Implementation:Evidentlyai Evidently Legacy Classification Calculations
| Knowledge Sources | |
|---|---|
| Domains | ML Monitoring, Classification |
| Last Updated | 2026-02-14 12:00 GMT |
Overview
Provides core calculation functions for evaluating classification model performance, including confusion matrix decomposition, prediction extraction with threshold handling, precision/recall/lift table generation, and comprehensive quality metric computation (accuracy, precision, recall, F1, ROC AUC, log loss).
Description
This module contains stateless functions used by Evidently's legacy classification metrics to compute performance statistics from pandas DataFrames. It handles both binary and multiclass classification scenarios, with special attention to probability-based predictions and threshold tuning.
Key functions:
- calculate_confusion_by_classes -- Decomposes a confusion matrix into per-class TP, TN, FP, and FN counts.

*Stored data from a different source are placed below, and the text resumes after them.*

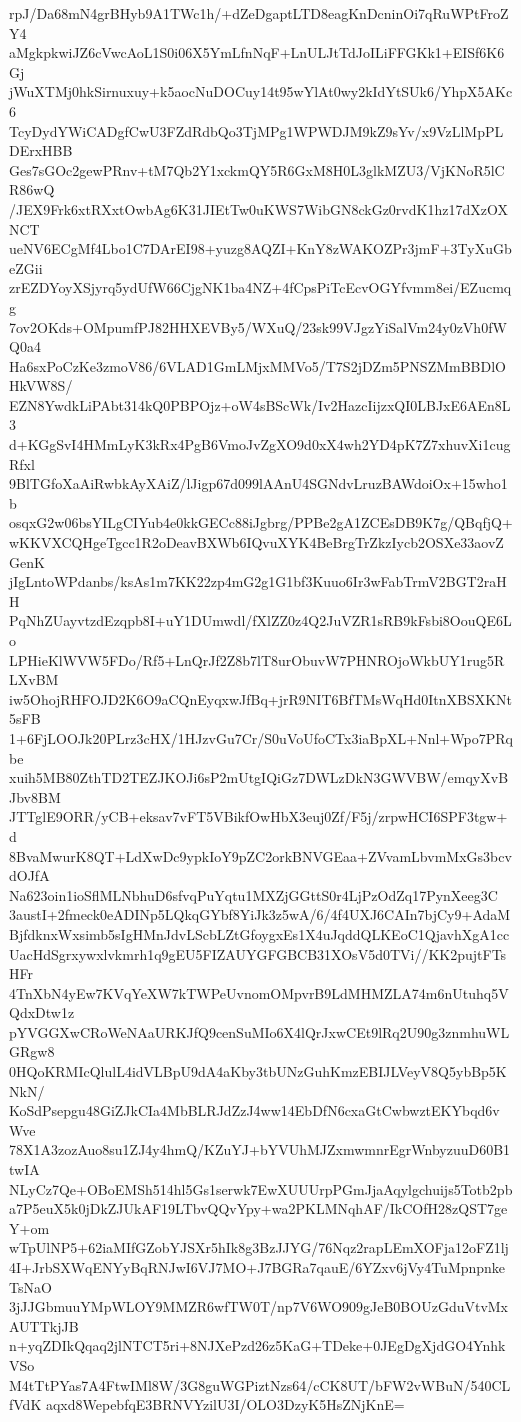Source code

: rpJ/Da68mN4grBHyb9A1TWc1h/+dZeDgaptLTD8eagKnDcninOi7qRuWPtFroZY4
aMgkpkwiJZ6cVwcAoL1S0i06X5YmLfnNqF+LnULJtTdJoILiFFGKk1+EISf6K6Gj
jWuXTMj0hkSirnuxuy+k5aocNuDOCuy14t95wYlAt0wy2kIdYtSUk6/YhpX5AKc6
TcyDydYWiCADgfCwU3FZdRdbQo3TjMPg1WPWDJM9kZ9sYv/x9VzLlMpPLDErxHBB
Ges7sGOc2gewPRnv+tM7Qb2Y1xckmQY5R6GxM8H0L3glkMZU3/VjKNoR5lCR86wQ
/JEX9Frk6xtRXxtOwbAg6K31JIEtTw0uKWS7WibGN8ckGz0rvdK1hz17dXzOXNCT
ueNV6ECgMf4Lbo1C7DArEI98+yuzg8AQZI+KnY8zWAKOZPr3jmF+3TyXuGbeZGii
zrEZDYoyXSjyrq5ydUfW66CjgNK1ba4NZ+4fCpsPiTcEcvOGYfvmm8ei/EZucmqg
7ov2OKds+OMpumfPJ82HHXEVBy5/WXuQ/23sk99VJgzYiSalVm24y0zVh0fWQ0a4
Ha6sxPoCzKe3zmoV86/6VLAD1GmLMjxMMVo5/T7S2jDZm5PNSZMmBBDlOHkVW8S/
EZN8YwdkLiPAbt314kQ0PBPOjz+oW4sBScWk/Iv2HazcIijzxQI0LBJxE6AEn8L3
d+KGgSvI4HMmLyK3kRx4PgB6VmoJvZgXO9d0xX4wh2YD4pK7Z7xhuvXi1cugRfxl
9BlTGfoXaAiRwbkAyXAiZ/lJigp67d099lAAnU4SGNdvLruzBAWdoiOx+15who1b
osqxG2w06bsYILgCIYub4e0kkGECc88iJgbrg/PPBe2gA1ZCEsDB9K7g/QBqfjQ+
wKKVXCQHgeTgcc1R2oDeavBXWb6IQvuXYK4BeBrgTrZkzIycb2OSXe33aovZGenK
jIgLntoWPdanbs/ksAs1m7KK22zp4mG2g1G1bf3Kuuo6Ir3wFabTrmV2BGT2raHH
PqNhZUayvtzdEzqpb8I+uY1DUmwdl/fXlZZ0z4Q2JuVZR1sRB9kFsbi8OouQE6Lo
LPHieKlWVW5FDo/Rf5+LnQrJf2Z8b7lT8urObuvW7PHNROjoWkbUY1rug5RLXvBM
iw5OhojRHFOJD2K6O9aCQnEyqxwJfBq+jrR9NIT6BfTMsWqHd0ItnXBSXKNt5sFB
1+6FjLOOJk20PLrz3cHX/1HJzvGu7Cr/S0uVoUfoCTx3iaBpXL+Nnl+Wpo7PRqbe
xuih5MB80ZthTD2TEZJKOJi6sP2mUtgIQiGz7DWLzDkN3GWVBW/emqyXvBJbv8BM
JTTglE9ORR/yCB+eksav7vFT5VBikfOwHbX3euj0Zf/F5j/zrpwHCI6SPF3tgw+d
8BvaMwurK8QT+LdXwDc9ypkIoY9pZC2orkBNVGEaa+ZVvamLbvmMxGs3bcvdOJfA
Na623oin1ioSflMLNbhuD6sfvqPuYqtu1MXZjGGttS0r4LjPzOdZq17PynXeeg3C
3austI+2fmeck0eADINp5LQkqGYbf8YiJk3z5wA/6/4f4UXJ6CAIn7bjCy9+AdaM
BjfdknxWxsimb5sIgHMnJdvLScbLZtGfoygxEs1X4uJqddQLKEoC1QjavhXgA1cc
UacHdSgrxywxlvkmrh1q9gEU5FIZAUYGFGBCB31XOsV5d0TVi//KK2pujtFTsHFr
4TnXbN4yEw7KVqYeXW7kTWPeUvnomOMpvrB9LdMHMZLA74m6nUtuhq5VQdxDtw1z
pYVGGXwCRoWeNAaURKJfQ9cenSuMIo6X4lQrJxwCEt9lRq2U90g3znmhuWLGRgw8
0HQoKRMIcQlulL4idVLBpU9dA4aKby3tbUNzGuhKmzEBIJLVeyV8Q5ybBp5KNkN/
KoSdPsepgu48GiZJkCIa4MbBLRJdZzJ4ww14EbDfN6cxaGtCwbwztEKYbqd6vWve
78X1A3zozAuo8su1ZJ4y4hmQ/KZuYJ+bYVUhMJZxmwmnrEgrWnbyzuuD60B1twIA
NLyCz7Qe+OBoEMSh514hl5Gs1serwk7EwXUUUrpPGmJjaAqylgchuijs5Totb2pb
a7P5euX5k0jDkZJUkAF19LTbvQQvYpy+wa2PKLMNqhAF/IkCOfH28zQST7geY+om
wTpUlNP5+62iaMIfGZobYJSXr5hIk8g3BzJJYG/76Nqz2rapLEmXOFja12oFZ1lj
4I+JrbSXWqENYyBqRNJwI6VJ7MO+J7BGRa7qauE/6YZxv6jVy4TuMpnpnkeTsNaO
3jJJGbmuuYMpWLOY9MMZR6wfTW0T/np7V6WO909gJeB0BOUzGduVtvMxAUTTkjJB
n+yqZDIkQqaq2jlNTCT5ri+8NJXePzd26z5KaG+TDeke+0JEgDgXjdGO4YnhkVSo
M4tTtPYas7A4FtwIMl8W/3G8guWGPiztNzs64/cCK8UT/bFW2vWBuN/540CLfVdK
aqxd8WepebfqE3BRNVYzilU3I/OLO3DzyK5HsZNjKnE=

- get_prediction_data -- The most complex function in the module. It interprets the prediction column(s) from a DataFrame according to various classification scenarios:
- Multiclass: columns are class probabilities; argmax yields predicted label.

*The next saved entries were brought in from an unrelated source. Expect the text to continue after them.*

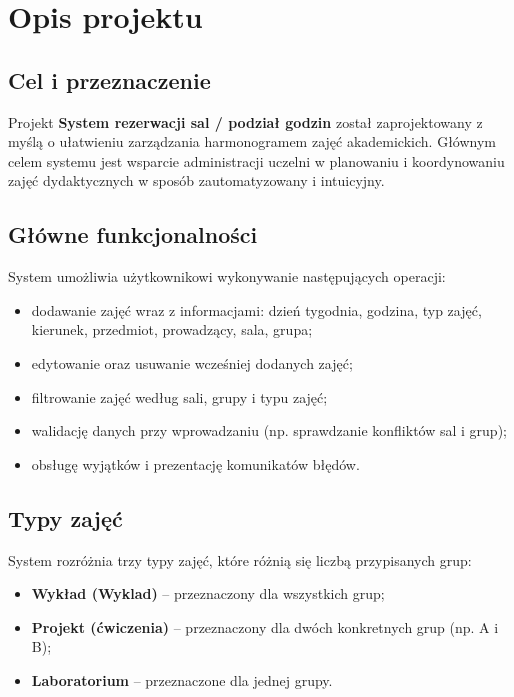 \section{Opis projektu}

\subsection{Cel i przeznaczenie}

Projekt \textbf{System rezerwacji sal / podział godzin} został zaprojektowany z myślą o ułatwieniu zarządzania harmonogramem zajęć akademickich.  
Głównym celem systemu jest wsparcie administracji uczelni w planowaniu i koordynowaniu zajęć dydaktycznych w sposób zautomatyzowany i intuicyjny.

\subsection{Główne funkcjonalności}

System umożliwia użytkownikowi wykonywanie następujących operacji:

\begin{itemize}
    \item dodawanie zajęć wraz z informacjami: dzień tygodnia, godzina, typ zajęć, kierunek, przedmiot, prowadzący, sala, grupa;
    \item edytowanie oraz usuwanie wcześniej dodanych zajęć;
    \item filtrowanie zajęć według sali, grupy i typu zajęć;
    \item walidację danych przy wprowadzaniu (np. sprawdzanie konfliktów sal i grup);
    \item obsługę wyjątków i prezentację komunikatów błędów.
\end{itemize}

\subsection{Typy zajęć}

System rozróżnia trzy typy zajęć, które różnią się liczbą przypisanych grup:

\begin{itemize}
    \item \textbf{Wykład (Wyklad)} – przeznaczony dla wszystkich grup;
    \item \textbf{Projekt (ćwiczenia)} – przeznaczony dla dwóch konkretnych grup (np. A i B);
    \item \textbf{Laboratorium} – przeznaczone dla jednej grupy.
\end{itemize}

- Binary with two probability columns: applies a threshold to the positive label column.
- Binary with a single probability column and string/integer targets: infers positive and negative labels, constructs a full probability DataFrame, and applies the threshold.

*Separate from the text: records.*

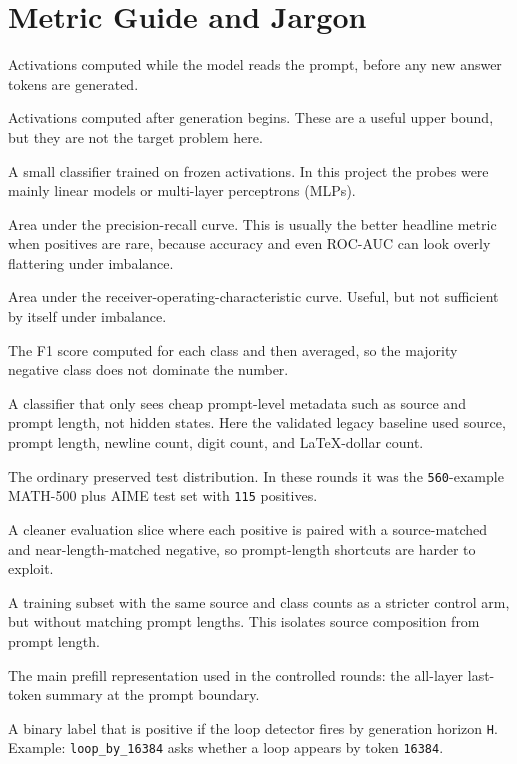 \documentclass[11pt]{article}
\begin{document}
\section*{Metric Guide and Jargon}
\begin{description}[style=nextline,leftmargin=1.8em]
  \item[Prefill] Activations computed while the model reads the prompt, before any new answer tokens are generated.
  \item[Completion or posterior] Activations computed after generation begins. These are a useful upper bound, but they are not the target problem here.
  \item[Probe] A small classifier trained on frozen activations. In this project the probes were mainly linear models or multi-layer perceptrons (MLPs).
  \item[PR-AUC] Area under the precision-recall curve. This is usually the better headline metric when positives are rare, because accuracy and even ROC-AUC can look overly flattering under imbalance.
  \item[ROC-AUC] Area under the receiver-operating-characteristic curve. Useful, but not sufficient by itself under imbalance.
  \item[Macro-F1] The F1 score computed for each class and then averaged, so the majority negative class does not dominate the number.
  \item[Metadata baseline] A classifier that only sees cheap prompt-level metadata such as source and prompt length, not hidden states. Here the validated legacy baseline used source, prompt length, newline count, digit count, and LaTeX-dollar count.
  \item[Natural test] The ordinary preserved test distribution. In these rounds it was the \texttt{560}-example MATH-500 plus AIME test set with \texttt{115} positives.
  \item[Matched test] A cleaner evaluation slice where each positive is paired with a source-matched and near-length-matched negative, so prompt-length shortcuts are harder to exploit.
  \item[Source-control] A training subset with the same source and class counts as a stricter control arm, but without matching prompt lengths. This isolates source composition from prompt length.
  \item[Anchor] The main prefill representation used in the controlled rounds: the all-layer last-token summary at the prompt boundary.
  \item[\texttt{loop\_by\_H}] A binary label that is positive if the loop detector fires by generation horizon \texttt{H}. Example: \texttt{loop\_by\_16384} asks whether a loop appears by token \texttt{16384}.

\end{description}
\end{document}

- Non-probabilistic: returns raw prediction values.
- k_probability_threshold -- Computes the probability cutoff at the k-th ranked observation or at a fractional percentile.
- threshold_probability_labels -- Converts probability values to class labels using a threshold.
- calculate_pr_table -- Builds a precision-recall table at 5% step intervals.
- calculate_lift_table -- Builds a lift table at 1% step intervals, including lift, max lift, relative lift, and F1.
- calculate_matrix -- Wraps scikit-learn's confusion_matrix and returns a typed ConfusionMatrix result.
- collect_plot_data -- Extracts box-plot statistics (min, 25%, 50%, 75%, max) from prediction probability columns.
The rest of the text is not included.